[Dataset entries]
+===+

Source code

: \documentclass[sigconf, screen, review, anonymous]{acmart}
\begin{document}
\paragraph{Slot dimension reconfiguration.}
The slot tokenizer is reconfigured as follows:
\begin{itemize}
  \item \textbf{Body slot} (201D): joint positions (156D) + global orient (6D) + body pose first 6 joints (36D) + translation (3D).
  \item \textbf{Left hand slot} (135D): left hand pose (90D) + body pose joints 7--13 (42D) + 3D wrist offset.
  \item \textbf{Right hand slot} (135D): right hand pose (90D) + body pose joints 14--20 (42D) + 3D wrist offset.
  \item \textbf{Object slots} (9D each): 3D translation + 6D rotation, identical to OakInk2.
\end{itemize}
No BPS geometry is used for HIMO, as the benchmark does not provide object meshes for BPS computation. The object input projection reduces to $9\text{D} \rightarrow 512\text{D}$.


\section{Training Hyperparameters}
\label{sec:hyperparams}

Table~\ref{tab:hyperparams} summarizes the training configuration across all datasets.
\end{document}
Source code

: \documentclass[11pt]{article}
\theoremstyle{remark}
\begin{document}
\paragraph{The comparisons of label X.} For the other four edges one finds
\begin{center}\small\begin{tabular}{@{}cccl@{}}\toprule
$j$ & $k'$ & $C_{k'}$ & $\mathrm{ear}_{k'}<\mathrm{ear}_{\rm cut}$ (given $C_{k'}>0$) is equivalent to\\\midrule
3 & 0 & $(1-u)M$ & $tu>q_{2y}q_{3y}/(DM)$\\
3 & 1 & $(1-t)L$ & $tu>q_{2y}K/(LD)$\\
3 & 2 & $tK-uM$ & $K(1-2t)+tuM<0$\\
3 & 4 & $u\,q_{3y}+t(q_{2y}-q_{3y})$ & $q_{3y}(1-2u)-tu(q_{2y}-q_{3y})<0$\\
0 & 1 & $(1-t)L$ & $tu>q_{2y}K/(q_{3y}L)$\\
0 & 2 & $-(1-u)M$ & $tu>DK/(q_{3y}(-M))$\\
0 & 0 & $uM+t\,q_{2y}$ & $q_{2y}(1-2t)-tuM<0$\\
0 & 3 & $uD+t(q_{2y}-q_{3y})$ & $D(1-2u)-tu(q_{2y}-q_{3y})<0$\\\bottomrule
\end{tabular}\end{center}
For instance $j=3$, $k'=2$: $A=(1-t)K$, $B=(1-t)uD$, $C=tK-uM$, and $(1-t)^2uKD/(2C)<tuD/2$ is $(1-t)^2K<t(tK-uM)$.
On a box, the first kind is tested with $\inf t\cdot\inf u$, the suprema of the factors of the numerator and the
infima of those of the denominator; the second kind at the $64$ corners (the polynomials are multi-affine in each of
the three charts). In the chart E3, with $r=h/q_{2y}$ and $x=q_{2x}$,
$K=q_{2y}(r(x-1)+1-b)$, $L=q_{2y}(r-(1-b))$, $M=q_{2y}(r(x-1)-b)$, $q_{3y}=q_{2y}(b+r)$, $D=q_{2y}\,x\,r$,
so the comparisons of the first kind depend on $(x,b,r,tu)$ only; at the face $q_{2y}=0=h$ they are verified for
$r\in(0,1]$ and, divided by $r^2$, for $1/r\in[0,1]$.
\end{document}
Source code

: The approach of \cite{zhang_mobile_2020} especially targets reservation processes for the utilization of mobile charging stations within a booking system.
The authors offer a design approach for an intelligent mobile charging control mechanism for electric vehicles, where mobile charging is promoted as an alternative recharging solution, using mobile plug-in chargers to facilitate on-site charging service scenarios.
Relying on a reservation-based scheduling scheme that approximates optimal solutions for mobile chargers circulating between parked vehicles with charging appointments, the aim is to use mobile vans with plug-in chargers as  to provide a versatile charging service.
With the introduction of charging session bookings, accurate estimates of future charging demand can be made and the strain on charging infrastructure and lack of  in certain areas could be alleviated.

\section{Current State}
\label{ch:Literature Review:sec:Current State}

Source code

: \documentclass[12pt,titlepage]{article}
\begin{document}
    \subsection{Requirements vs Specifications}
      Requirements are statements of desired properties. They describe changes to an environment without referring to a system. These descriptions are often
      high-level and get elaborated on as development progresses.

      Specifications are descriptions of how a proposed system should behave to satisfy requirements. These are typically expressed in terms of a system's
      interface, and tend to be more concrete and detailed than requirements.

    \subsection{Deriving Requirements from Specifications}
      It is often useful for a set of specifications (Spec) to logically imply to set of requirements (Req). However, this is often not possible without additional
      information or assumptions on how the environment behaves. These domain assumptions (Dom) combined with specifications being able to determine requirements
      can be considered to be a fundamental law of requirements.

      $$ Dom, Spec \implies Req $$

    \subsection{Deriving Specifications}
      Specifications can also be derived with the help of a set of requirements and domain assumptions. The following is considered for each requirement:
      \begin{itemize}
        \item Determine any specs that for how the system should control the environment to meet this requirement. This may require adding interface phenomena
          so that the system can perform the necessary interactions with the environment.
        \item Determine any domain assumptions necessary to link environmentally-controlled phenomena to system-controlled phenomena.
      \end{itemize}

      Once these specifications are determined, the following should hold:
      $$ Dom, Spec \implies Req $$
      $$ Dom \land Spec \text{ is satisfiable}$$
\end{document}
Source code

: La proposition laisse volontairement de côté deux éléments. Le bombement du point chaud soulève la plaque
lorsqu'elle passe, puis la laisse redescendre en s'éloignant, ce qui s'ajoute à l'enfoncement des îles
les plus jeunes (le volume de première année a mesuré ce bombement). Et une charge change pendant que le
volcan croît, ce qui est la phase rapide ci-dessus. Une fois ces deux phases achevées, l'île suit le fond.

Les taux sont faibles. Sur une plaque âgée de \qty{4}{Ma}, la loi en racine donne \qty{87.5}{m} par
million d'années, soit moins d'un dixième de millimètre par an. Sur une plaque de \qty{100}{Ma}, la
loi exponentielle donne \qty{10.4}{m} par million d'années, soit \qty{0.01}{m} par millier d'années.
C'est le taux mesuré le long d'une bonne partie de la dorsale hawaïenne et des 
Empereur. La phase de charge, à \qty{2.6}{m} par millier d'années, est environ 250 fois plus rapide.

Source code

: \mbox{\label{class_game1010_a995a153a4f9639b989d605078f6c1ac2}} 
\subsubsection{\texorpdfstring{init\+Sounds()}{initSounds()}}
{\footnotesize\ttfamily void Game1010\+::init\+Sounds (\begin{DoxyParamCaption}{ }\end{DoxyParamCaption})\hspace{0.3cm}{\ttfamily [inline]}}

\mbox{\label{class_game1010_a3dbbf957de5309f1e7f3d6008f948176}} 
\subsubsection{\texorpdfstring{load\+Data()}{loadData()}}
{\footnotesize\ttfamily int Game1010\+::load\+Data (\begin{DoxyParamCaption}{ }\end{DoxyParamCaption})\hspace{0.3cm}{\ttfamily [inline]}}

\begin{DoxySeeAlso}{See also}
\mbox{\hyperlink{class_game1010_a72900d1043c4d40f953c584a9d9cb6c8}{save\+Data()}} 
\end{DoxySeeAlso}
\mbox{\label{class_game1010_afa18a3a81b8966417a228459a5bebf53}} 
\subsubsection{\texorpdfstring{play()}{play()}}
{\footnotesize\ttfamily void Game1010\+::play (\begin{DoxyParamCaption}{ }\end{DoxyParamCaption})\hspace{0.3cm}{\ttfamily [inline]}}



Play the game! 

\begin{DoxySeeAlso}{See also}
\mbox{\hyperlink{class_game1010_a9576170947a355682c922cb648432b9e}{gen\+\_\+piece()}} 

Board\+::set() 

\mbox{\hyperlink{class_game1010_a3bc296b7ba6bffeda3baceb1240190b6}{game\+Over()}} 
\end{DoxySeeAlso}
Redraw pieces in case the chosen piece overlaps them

+===+

ABOUT THIS EXERCISE: Every line above must appear again in your reply, exactly as written.

RESULT FOR THIS TASK:
Source code

: \documentclass[sigconf, screen, review, anonymous]{acmart}
\begin{document}
\paragraph{Slot dimension reconfiguration.}
The slot tokenizer is reconfigured as follows:
\begin{itemize}
  \item \textbf{Body slot} (201D): joint positions (156D) + global orient (6D) + body pose first 6 joints (36D) + translation (3D).
  \item \textbf{Left hand slot} (135D): left hand pose (90D) + body pose joints 7--13 (42D) + 3D wrist offset.
  \item \textbf{Right hand slot} (135D): right hand pose (90D) + body pose joints 14--20 (42D) + 3D wrist offset.
  \item \textbf{Object slots} (9D each): 3D translation + 6D rotation, identical to OakInk2.
\end{itemize}
No BPS geometry is used for HIMO, as the benchmark does not provide object meshes for BPS computation. The object input projection reduces to $9\text{D} \rightarrow 512\text{D}$.


\section{Training Hyperparameters}
\label{sec:hyperparams}

Table~\ref{tab:hyperparams} summarizes the training configuration across all datasets.
\end{document}
Source code

: \documentclass[11pt]{article}
\theoremstyle{remark}
\begin{document}
\paragraph{The comparisons of label X.} For the other four edges one finds
\begin{center}\small\begin{tabular}{@{}cccl@{}}\toprule
$j$ & $k'$ & $C_{k'}$ & $\mathrm{ear}_{k'}<\mathrm{ear}_{\rm cut}$ (given $C_{k'}>0$) is equivalent to\\\midrule
3 & 0 & $(1-u)M$ & $tu>q_{2y}q_{3y}/(DM)$\\
3 & 1 & $(1-t)L$ & $tu>q_{2y}K/(LD)$\\
3 & 2 & $tK-uM$ & $K(1-2t)+tuM<0$\\
3 & 4 & $u\,q_{3y}+t(q_{2y}-q_{3y})$ & $q_{3y}(1-2u)-tu(q_{2y}-q_{3y})<0$\\
0 & 1 & $(1-t)L$ & $tu>q_{2y}K/(q_{3y}L)$\\
0 & 2 & $-(1-u)M$ & $tu>DK/(q_{3y}(-M))$\\
0 & 0 & $uM+t\,q_{2y}$ & $q_{2y}(1-2t)-tuM<0$\\
0 & 3 & $uD+t(q_{2y}-q_{3y})$ & $D(1-2u)-tu(q_{2y}-q_{3y})<0$\\\bottomrule
\end{tabular}\end{center}
For instance $j=3$, $k'=2$: $A=(1-t)K$, $B=(1-t)uD$, $C=tK-uM$, and $(1-t)^2uKD/(2C)<tuD/2$ is $(1-t)^2K<t(tK-uM)$.
On a box, the first kind is tested with $\inf t\cdot\inf u$, the suprema of the factors of the numerator and the
infima of those of the denominator; the second kind at the $64$ corners (the polynomials are multi-affine in each of
the three charts). In the chart E3, with $r=h/q_{2y}$ and $x=q_{2x}$,
$K=q_{2y}(r(x-1)+1-b)$, $L=q_{2y}(r-(1-b))$, $M=q_{2y}(r(x-1)-b)$, $q_{3y}=q_{2y}(b+r)$, $D=q_{2y}\,x\,r$,
so the comparisons of the first kind depend on $(x,b,r,tu)$ only; at the face $q_{2y}=0=h$ they are verified for
$r\in(0,1]$ and, divided by $r^2$, for $1/r\in[0,1]$.
\end{document}
Source code

: The approach of \cite{zhang_mobile_2020} especially targets reservation processes for the utilization of mobile charging stations within a booking system.
The authors offer a design approach for an intelligent mobile charging control mechanism for electric vehicles, where mobile charging is promoted as an alternative recharging solution, using mobile plug-in chargers to facilitate on-site charging service scenarios.
Relying on a reservation-based scheduling scheme that approximates optimal solutions for mobile chargers circulating between parked vehicles with charging appointments, the aim is to use mobile vans with plug-in chargers as  to provide a versatile charging service.
With the introduction of charging session bookings, accurate estimates of future charging demand can be made and the strain on charging infrastructure and lack of  in certain areas could be alleviated.

\section{Current State}
\label{ch:Literature Review:sec:Current State}

Source code

: \documentclass[12pt,titlepage]{article}
\begin{document}
    \subsection{Requirements vs Specifications}
      Requirements are statements of desired properties. They describe changes to an environment without referring to a system. These descriptions are often
      high-level and get elaborated on as development progresses.

      Specifications are descriptions of how a proposed system should behave to satisfy requirements. These are typically expressed in terms of a system's
      interface, and tend to be more concrete and detailed than requirements.

    \subsection{Deriving Requirements from Specifications}
      It is often useful for a set of specifications (Spec) to logically imply to set of requirements (Req). However, this is often not possible without additional
      information or assumptions on how the environment behaves. These domain assumptions (Dom) combined with specifications being able to determine requirements
      can be considered to be a fundamental law of requirements.

      $$ Dom, Spec \implies Req $$

    \subsection{Deriving Specifications}
      Specifications can also be derived with the help of a set of requirements and domain assumptions. The following is considered for each requirement:
      \begin{itemize}
        \item Determine any specs that for how the system should control the environment to meet this requirement. This may require adding interface phenomena
          so that the system can perform the necessary interactions with the environment.
        \item Determine any domain assumptions necessary to link environmentally-controlled phenomena to system-controlled phenomena.
      \end{itemize}

      Once these specifications are determined, the following should hold:
      $$ Dom, Spec \implies Req $$
      $$ Dom \land Spec \text{ is satisfiable}$$
\end{document}
Source code

: La proposition laisse volontairement de côté deux éléments. Le bombement du point chaud soulève la plaque
lorsqu'elle passe, puis la laisse redescendre en s'éloignant, ce qui s'ajoute à l'enfoncement des îles
les plus jeunes (le volume de première année a mesuré ce bombement). Et une charge change pendant que le
volcan croît, ce qui est la phase rapide ci-dessus. Une fois ces deux phases achevées, l'île suit le fond.

Les taux sont faibles. Sur une plaque âgée de \qty{4}{Ma}, la loi en racine donne \qty{87.5}{m} par
million d'années, soit moins d'un dixième de millimètre par an. Sur une plaque de \qty{100}{Ma}, la
loi exponentielle donne \qty{10.4}{m} par million d'années, soit \qty{0.01}{m} par millier d'années.
C'est le taux mesuré le long d'une bonne partie de la dorsale hawaïenne et des 
Empereur. La phase de charge, à \qty{2.6}{m} par millier d'années, est environ 250 fois plus rapide.

Source code

: \mbox{\label{class_game1010_a995a153a4f9639b989d605078f6c1ac2}} 
\subsubsection{\texorpdfstring{init\+Sounds()}{initSounds()}}
{\footnotesize\ttfamily void Game1010\+::init\+Sounds (\begin{DoxyParamCaption}{ }\end{DoxyParamCaption})\hspace{0.3cm}{\ttfamily [inline]}}

\mbox{\label{class_game1010_a3dbbf957de5309f1e7f3d6008f948176}} 
\subsubsection{\texorpdfstring{load\+Data()}{loadData()}}
{\footnotesize\ttfamily int Game1010\+::load\+Data (\begin{DoxyParamCaption}{ }\end{DoxyParamCaption})\hspace{0.3cm}{\ttfamily [inline]}}

\begin{DoxySeeAlso}{See also}
\mbox{\hyperlink{class_game1010_a72900d1043c4d40f953c584a9d9cb6c8}{save\+Data()}} 
\end{DoxySeeAlso}
\mbox{\label{class_game1010_afa18a3a81b8966417a228459a5bebf53}} 
\subsubsection{\texorpdfstring{play()}{play()}}
{\footnotesize\ttfamily void Game1010\+::play (\begin{DoxyParamCaption}{ }\end{DoxyParamCaption})\hspace{0.3cm}{\ttfamily [inline]}}



Play the game! 

\begin{DoxySeeAlso}{See also}
\mbox{\hyperlink{class_game1010_a9576170947a355682c922cb648432b9e}{gen\+\_\+piece()}} 

Board\+::set() 

\mbox{\hyperlink{class_game1010_a3bc296b7ba6bffeda3baceb1240190b6}{game\+Over()}} 
\end{DoxySeeAlso}
Redraw pieces in case the chosen piece overlaps them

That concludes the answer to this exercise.